3. En deuxième lieu, aux termes de l'article D. 612-34 du code de l'éducation, dans sa rédaction alors en vigueur : " Le grade de master est conféré de plein droit aux titulaires : 1° D'un diplôme de master ; (...) 3° D'un diplôme d'ingénieur délivré par un établissement habilité en application de l'article L. 642-1 ; (...) ". Aux termes de l'article 16 de l'arrêté du 22 janvier 2014 susvisé relatif aux dispositions spécifiques pour le diplôme national de master : " (...) La formation conduisant au diplôme national de master comprend des enseignements théoriques, méthodologiques et appliqués et une ou plusieurs expériences en milieu professionnel, notamment sous la forme de stages au sens de l'article L. 612-8 du code de l'éducation. Les modalités d'encadrement, de suivi et d'évaluation de chaque période d'expérience en milieu professionnel sont définies au regard des objectifs de la formation. La formation comprend obligatoirement une initiation à la recherche et, notamment, la rédaction d'un mémoire ou d'autres travaux d'études personnels. (...). ". Aux termes de l'article 47 du règlement intérieur de l'Ecole normale supérieure de Rennes : " La qualité d'étudiant de l'ENS Rennes est accordée aux élèves inscrits à une formation spécifique de l'Ecole donnant lieu à la délivrance d'un master, d'un magistère ou d'un doctorat. Ils conçoivent leur programme d'études en concertation avec le directeur du département d'enseignement concerné (...) " et aux termes de l'article 49 du même règlement : " Pour chaque département, le cursus type d'études fait l'objet d'une proposition établie par le directeur du département, après consultation du conseil du département. Cette proposition est examinée par le conseil scientifique. Le président arrête ensuite le programme d'études définitif du département (...) ".
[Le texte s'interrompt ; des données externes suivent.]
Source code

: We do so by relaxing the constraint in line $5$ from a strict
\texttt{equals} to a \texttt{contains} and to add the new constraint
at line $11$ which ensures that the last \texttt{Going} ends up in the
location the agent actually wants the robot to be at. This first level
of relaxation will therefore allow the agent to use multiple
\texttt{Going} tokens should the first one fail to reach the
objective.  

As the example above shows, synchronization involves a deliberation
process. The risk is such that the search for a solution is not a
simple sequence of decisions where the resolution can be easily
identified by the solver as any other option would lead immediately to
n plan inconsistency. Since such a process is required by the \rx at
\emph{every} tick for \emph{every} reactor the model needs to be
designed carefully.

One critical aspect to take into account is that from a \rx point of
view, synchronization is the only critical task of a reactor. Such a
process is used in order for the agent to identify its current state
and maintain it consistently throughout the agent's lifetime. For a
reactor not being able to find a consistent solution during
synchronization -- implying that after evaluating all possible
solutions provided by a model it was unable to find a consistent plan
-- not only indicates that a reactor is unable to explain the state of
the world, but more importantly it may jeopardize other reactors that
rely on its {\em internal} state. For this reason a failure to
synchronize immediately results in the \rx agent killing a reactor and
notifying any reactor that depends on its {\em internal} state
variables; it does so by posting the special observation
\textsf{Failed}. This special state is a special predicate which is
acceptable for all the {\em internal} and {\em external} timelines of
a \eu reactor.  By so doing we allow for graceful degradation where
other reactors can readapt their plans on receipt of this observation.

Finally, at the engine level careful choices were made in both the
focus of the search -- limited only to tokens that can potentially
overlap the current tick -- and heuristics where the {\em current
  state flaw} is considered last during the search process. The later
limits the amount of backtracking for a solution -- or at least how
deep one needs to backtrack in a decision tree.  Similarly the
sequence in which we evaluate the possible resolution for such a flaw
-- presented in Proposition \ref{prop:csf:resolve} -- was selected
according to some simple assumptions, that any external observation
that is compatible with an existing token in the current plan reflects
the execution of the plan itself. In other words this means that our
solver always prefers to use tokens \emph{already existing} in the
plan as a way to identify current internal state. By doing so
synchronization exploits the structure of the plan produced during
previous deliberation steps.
4. Il ressort des pièces du dossier que le diplôme de magistère mécatronique est un diplôme propre à l'Ecole normale supérieure de Rennes, laquelle est associée à l'université de Rennes-1 pour sa mise en oeuvre. Dans ce cadre, le document de l'université de Rennes 1 pour l'année universitaire 2014-2015, intitulé " modalités de contrôle des connaissances ", mentionne que la troisième année de magistère mécatronique s'effectue par la validation d'un master de 2ème année, approuvé par le responsable de formation.
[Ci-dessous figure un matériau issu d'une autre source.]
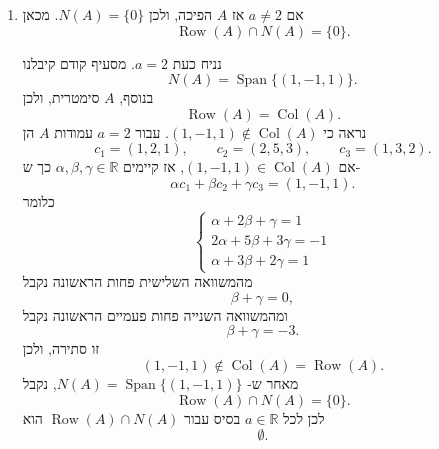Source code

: \documentclass[12pt, a4paper]{article}
\newcommand{\rr}{\mathbb{R}}
\DeclareMathOperator{\Span}{Span}
\DeclareMathOperator{\row}{Row}
\DeclareMathOperator{\col}{Col}
\begin{document}
\begin{enumerate}
\begin{enumerate}
נניח כעת
$a=2$.
אז
$$
A=
\begin{pmatrix}
1&2&1\\
2&5&3\\
1&3&2
\end{pmatrix}.
$$
נדרג:
$$
\begin{pmatrix}
1&2&1\\
2&5&3\\
1&3&2
\end{pmatrix}
\longrightarrow
\begin{pmatrix}
1&2&1\\
0&1&1\\
0&1&1
\end{pmatrix}
\longrightarrow
\begin{pmatrix}
1&2&1\\
0&1&1\\
0&0&0
\end{pmatrix}
\longrightarrow
\begin{pmatrix}
1&0&-1\\
0&1&1\\
0&0&0
\end{pmatrix}.
$$
לכן בסיס עבור מרחב השורות הוא
$$
\boxed{
\row(A)=\Span\{(1,0,-1),(0,1,1)\}
}.
$$
העמודות המובילות הן העמודות הראשונה והשנייה, ולכן בסיס עבור מרחב העמודות הוא
$$
\boxed{
\col(A)=\Span\{(1,2,1),(2,5,3)\}
}.
$$
כדי למצוא את הגרעין נפתור
$$
x-z=0,
\qquad
y+z=0.
$$
לכן
$$
(x,y,z)=(t,-t,t)=t(1,-1,1),
$$
ומקבלים
$$
\boxed{
N(A)=\Span\{(1,-1,1)\}
}.
$$

\item
אם
$a\neq 2$
אז
$A$
הפיכה, ולכן
$N(A)=\{0\}$.
מכאן
$$
\row(A)\cap N(A)=\{0\}.
$$

נניח כעת
$a=2$.
מסעיף קודם קיבלנו
$$
N(A)=\Span\{(1,-1,1)\}.
$$
בנוסף,
$A$
סימטרית, ולכן
$$
\row(A)=\col(A).
$$
נראה כי
$(1,-1,1)\notin\col(A)$.
עבור
$a=2$
עמודות
$A$
הן
$$
c_1=(1,2,1),
\qquad
c_2=(2,5,3),
\qquad
c_3=(1,3,2).
$$
אם
$(1,-1,1)\in\col(A)$,
אז קיימים
$\alpha,\beta,\gamma\in\rr$
כך ש-
$$
\alpha c_1+\beta c_2+\gamma c_3=(1,-1,1).
$$
כלומר
$$
\begin{cases}
\alpha+2\beta+\gamma=1\\
2\alpha+5\beta+3\gamma=-1\\
\alpha+3\beta+2\gamma=1
\end{cases}
$$
מהמשוואה השלישית פחות הראשונה נקבל
$$
\beta+\gamma=0,
$$
ומהמשוואה השנייה פחות פעמיים הראשונה נקבל
$$
\beta+\gamma=-3.
$$
זו סתירה, ולכן
$$
(1,-1,1)\notin\col(A)=\row(A).
$$
מאחר ש-
$N(A)=\Span\{(1,-1,1)\}$,
נקבל
$$
\row(A)\cap N(A)=\{0\}.
$$
לכן לכל
$a\in\rr$
בסיס עבור
$\row(A)\cap N(A)$
הוא
$$
\boxed{\emptyset}.
$$


\end{enumerate}
\end{enumerate}
\end{document}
5. De manière constante, il a été indiqué à Mme A... par l'ENS qu'elle devait faire un master 2 pour valider son diplôme de magistère mécatronique. Il est vrai qu'il lui a été indiqué qu'elle pouvait effectuer ce master 2 (M2) dans une école d'ingénieurs mais cela ne signifiait pas, contrairement à ce qu'elle en avait déduit, qu'une dernière année dans une école d'ingénieurs équivalait à un M2, dès lors qu'il est possible d'effectuer un M2 parallèlement à une dernière année d'école d'ingénieurs. Mme A... reconnaît elle-même avoir compris qu'un M2 était nécessaire, à la fin de l'année 2013-2014. Pour cette raison, elle s'est inscrite, parallèlement à sa dernière année d'école d'ingénieurs (ENSICA), en master recherche " mécanique des fluides " à l'université de Toulouse. Toutefois, il est constant qu'elle n'a pas obtenu ce master recherche, dès lors qu'elle n'a pas effectué de stage de fin d'études dans le milieu de la recherche, estimant que cela ne correspondait pas à ses souhaits professionnels. La circonstance qu'elle ait obtenu un diplôme d'une école d'ingénieurs conférant le grade de master ne saurait la faire regarder comme remplissant la condition, prévue dans les modalités de contrôle des connaissances, de validation d'un master de 2ème année. Comme le fait valoir l'ENS, le diplôme de master, diplôme national, n'est pas équivalent à un diplôme d'ingénieur, conférant le grade de master, diplôme d'établissement reconnu professionnellement. En outre, il ne ressort pas des pièces du dossier que la formation en école d'ingénieurs suivie par Mme A... comprenait une initiation à la recherche équivalente à celle d'une formation en master. Enfin, Mme A... n'établit ni même n'allègue qu'elle n'aurait pas eu la possibilité de suivre un master 2 professionnel dispensé par un établissement universitaire parallèlement à son école d'ingénieurs. Dès lors, elle ne remplissait pas les conditions fixées pour obtenir le diplôme de magistère mécatronique.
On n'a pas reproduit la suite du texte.